Re: [PATCH] rcutorture: Fix rcu_torture_pipe_update_one()/rcu_torture_writer() data race and concurrency bug
From: Paul E. McKenney
Date: Wed Mar 06 2024 - 22:06:20 EST
On Wed, Mar 06, 2024 at 06:43:42PM -0800, Linus Torvalds wrote:
> On Wed, 6 Mar 2024 at 18:29, Paul E. McKenney <paulmck@xxxxxxxxxx> wrote:
> >
> > TL;DR: Those ->rtort_pipe_count increments cannot run concurrently
> > with each other or any other update of that field, so that update-side
> > READ_ONCE() call is unnecessary and the update-side plain C-language
> > read is OK. The WRITE_ONCE() calls are there for the benefit of the
> > lockless read-side accesses to rtort_pipe_count.
>
> Ahh. Ok. That makes a bit more sense.
>
> So if that's the case, then the "updating side" should never use
> READ_ONCE, because there's nothing else to protect against.
>
> Honestly, this all makes me think that we'd be *much* better off
> showing the real "handoff" with smp_store_release() and
> smp_load_acquire().
>
> IOW, something like this (TOTALLY UNTESTED!) patch, perhaps?
>
> And please note that this patch is not only untested, it really is a
> very handwavy patch.
>
> I'm sending it as a patch just because it's a more precise way of
> saying "I think the writers and readers could use the store-release ->
> load-acquire not just to avoid any worries about accessing things
> once, but also as a way to show the directional 'flow' of the data".
>
> I dunno.
Thank you for looking at this!
I will look carefully at this, but the reason I didn't do it this way
to begin with is that I did not want false negatives that let weak-memory
RCU bugs escape unnoticed due to that synchronization and its overhead.
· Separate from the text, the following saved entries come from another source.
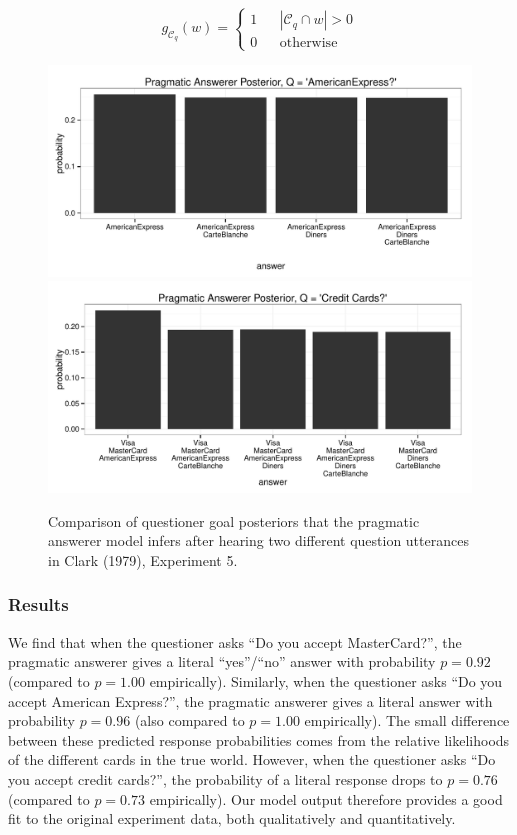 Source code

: \documentclass[12pt, floatsintext, jou]{apa6}
\begin{document}
$$g_{\mathcal{C}_q}(w) = \left\{\begin{array}{rcl} 1 && | \mathcal{C}_q \cap w | > 0 \\ 0 && \textrm{otherwise}\end{array}\right.$$
 \begin{figure}[t!]
\begin{center}
\includegraphics[scale = .6]{americanExpressPosterior.pdf}
\includegraphics[scale = .6]{creditCardsPosterior.pdf}
\end{center}
\vspace{-.25cm}
\caption{Comparison of questioner goal posteriors that the pragmatic answerer model infers after hearing two different question utterances in Clark (1979), Experiment 5.}
\label{fig:clarkExperiment5posteriors}
\end{figure}

\subsubsection{Results}

We find that when the questioner asks ``Do you accept MasterCard?'', the pragmatic answerer gives a literal ``yes''/``no'' answer with probability $p = 0.92$ (compared to $p=1.00$ empirically). Similarly, when the questioner asks ``Do you accept American Express?'', the pragmatic answerer gives a literal answer with probability $p = 0.96$ (also compared to $p=1.00$ empirically). The small difference between these predicted response probabilities comes from the relative likelihoods of the different cards in the true world. However, when the questioner asks ``Do you accept credit cards?'', the probability of a literal response drops to $p = 0.76$ (compared to $p=0.73$ empirically). Our model output therefore provides a good fit to the original experiment data, both qualitatively and quantitatively.
\end{document}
Of course on x86, that synchronization is (nearly) free.
Thanx, Paul
> Linus
> kernel/rcu/rcutorture.c | 11 +++++------
> 1 file changed, 5 insertions(+), 6 deletions(-)
>
> diff --git a/kernel/rcu/rcutorture.c b/kernel/rcu/rcutorture.c
> index 7567ca8e743c..60b74df3eae2 100644
> --- a/kernel/rcu/rcutorture.c
> +++ b/kernel/rcu/rcutorture.c
> @@ -461,12 +461,12 @@ rcu_torture_pipe_update_one(struct rcu_torture *rp)
> WRITE_ONCE(rp->rtort_chkp, NULL);
> smp_store_release(&rtrcp->rtc_ready, 1); // Pair with smp_load_acquire().
> }
> - i = READ_ONCE(rp->rtort_pipe_count);
> + i = rp->rtort_pipe_count;
> if (i > RCU_TORTURE_PIPE_LEN)
> i = RCU_TORTURE_PIPE_LEN;
> atomic_inc(&rcu_torture_wcount[i]);
> - WRITE_ONCE(rp->rtort_pipe_count, i + 1);
> - if (rp->rtort_pipe_count >= RCU_TORTURE_PIPE_LEN) {
> + smp_store_release(&rp->rtort_pipe_count, ++i);
> + if (i >= RCU_TORTURE_PIPE_LEN) {
> rp->rtort_mbtest = 0;
> return true;
> }
> @@ -1408,8 +1408,7 @@ rcu_torture_writer(void *arg)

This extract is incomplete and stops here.